Asparagus, tomato & haloumi salad

Prep 20 mins | Cook 8 mins | Serves 4

2 tbs olive oil
12-15 stems thick asparagus, trimmed
250g haloumi, cut into 1cm-thick slices
250g mini roma tomatoes, halved lengthways
½ small red onion, finely shaved

Green herb dressing:
1 cup flat-leaf parsley leaves
1 cup mint leaves
1 tbs lemon juice
1 tsp finely grated lemon rind
1/3 cup extra virgin olive oil

Step 1 To make the green herb dressing, combine all ingredients in a small food processor. Season with salt and pepper. Process until finely chopped. Set aside.

Step 2 Heat 1 tbs oil a large frying pan over medium-high heat. Add asparagus and cook, turning occasionally, for 3-4 minutes until just tender. Transfer to a serving plate.

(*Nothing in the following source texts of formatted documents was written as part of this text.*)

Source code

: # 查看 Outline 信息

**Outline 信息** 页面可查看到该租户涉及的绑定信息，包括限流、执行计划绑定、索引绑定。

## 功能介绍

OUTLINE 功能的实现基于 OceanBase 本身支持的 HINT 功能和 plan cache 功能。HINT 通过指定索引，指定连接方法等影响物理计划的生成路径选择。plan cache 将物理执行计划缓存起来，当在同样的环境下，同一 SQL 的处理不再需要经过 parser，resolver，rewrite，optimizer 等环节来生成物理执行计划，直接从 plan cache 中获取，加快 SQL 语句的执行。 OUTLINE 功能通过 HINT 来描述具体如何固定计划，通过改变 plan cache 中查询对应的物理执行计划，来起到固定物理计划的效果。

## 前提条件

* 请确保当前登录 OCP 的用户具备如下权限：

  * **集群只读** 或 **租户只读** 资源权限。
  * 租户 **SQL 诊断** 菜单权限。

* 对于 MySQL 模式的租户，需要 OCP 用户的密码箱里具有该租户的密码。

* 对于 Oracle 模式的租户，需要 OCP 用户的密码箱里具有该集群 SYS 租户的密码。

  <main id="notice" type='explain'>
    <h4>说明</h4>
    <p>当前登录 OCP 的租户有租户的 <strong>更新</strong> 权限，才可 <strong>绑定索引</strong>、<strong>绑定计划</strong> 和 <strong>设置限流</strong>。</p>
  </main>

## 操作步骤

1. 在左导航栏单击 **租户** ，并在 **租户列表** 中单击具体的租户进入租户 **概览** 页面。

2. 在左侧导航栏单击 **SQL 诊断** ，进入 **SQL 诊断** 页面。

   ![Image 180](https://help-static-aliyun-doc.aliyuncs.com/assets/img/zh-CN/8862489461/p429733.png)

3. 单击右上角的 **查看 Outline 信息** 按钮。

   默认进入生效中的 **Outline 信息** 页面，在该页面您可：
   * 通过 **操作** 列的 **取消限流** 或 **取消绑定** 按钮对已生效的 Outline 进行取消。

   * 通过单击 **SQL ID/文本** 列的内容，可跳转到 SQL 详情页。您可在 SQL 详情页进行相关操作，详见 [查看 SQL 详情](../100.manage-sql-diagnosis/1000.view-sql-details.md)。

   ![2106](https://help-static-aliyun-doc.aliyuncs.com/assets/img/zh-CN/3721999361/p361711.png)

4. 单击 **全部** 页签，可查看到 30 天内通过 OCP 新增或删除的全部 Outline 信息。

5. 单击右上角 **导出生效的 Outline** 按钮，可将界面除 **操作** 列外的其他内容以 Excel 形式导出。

Step 3 Add remaining 1 tbs oil to the pan and heat over medium-high heat until hot. Add haloumi and cook for 1 minute on each side until just golden and hot. Halve asparagus lengthways. Arrange asparagus, haloumi, tomatoes and onion on a serving platter. Drizzle with the green herb dressing.

Good for you ... Asparagus

One of the best sources of natural folate. This B complex vitamin is important throughout life for normal function of the immune system. A source of vitamin C which contributes to protecting body cells from damage from free radicals.